# [Material provided]
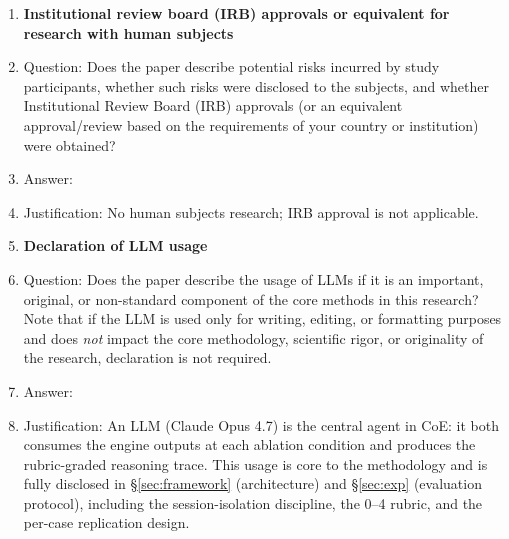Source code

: \begin{enumerate}
\item {\bf Institutional review board (IRB) approvals or equivalent for research with human subjects}
    \item[] Question: Does the paper describe potential risks incurred by study participants, whether such risks were disclosed to the subjects, and whether Institutional Review Board (IRB) approvals (or an equivalent approval/review based on the requirements of your country or institution) were obtained?
    \item[] Answer: \answerNA{}
    \item[] Justification: No human subjects research; IRB approval is not applicable.

\item {\bf Declaration of LLM usage}
    \item[] Question: Does the paper describe the usage of LLMs if it is an important, original, or non-standard component of the core methods in this research? Note that if the LLM is used only for writing, editing, or formatting purposes and does \emph{not} impact the core methodology, scientific rigor, or originality of the research, declaration is not required.
    \item[] Answer: \answerYes{}
    \item[] Justification: An LLM (Claude Opus 4.7) is the central agent in CoE: it both consumes the engine outputs at each ablation condition and produces the rubric-graded reasoning trace. This usage is core to the methodology and is fully disclosed in \S\ref{sec:framework} (architecture) and \S\ref{sec:exp} (evaluation protocol), including the session-isolation discipline, the 0--4 rubric, and the per-case replication design.

\end{enumerate}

# [What to produce]
Only the lines from the one with "is not required." through the final line above belong in the answer, each reproduced word for word.

# [Response for this exercise]
    \item[] Question: Does the paper describe the usage of LLMs if it is an important, original, or non-standard component of the core methods in this research? Note that if the LLM is used only for writing, editing, or formatting purposes and does \emph{not} impact the core methodology, scientific rigor, or originality of the research, declaration is not required.
    \item[] Answer: \answerYes{}
    \item[] Justification: An LLM (Claude Opus 4.7) is the central agent in CoE: it both consumes the engine outputs at each ablation condition and produces the rubric-graded reasoning trace. This usage is core to the methodology and is fully disclosed in \S\ref{sec:framework} (architecture) and \S\ref{sec:exp} (evaluation protocol), including the session-isolation discipline, the 0--4 rubric, and the per-case replication design.

\end{enumerate}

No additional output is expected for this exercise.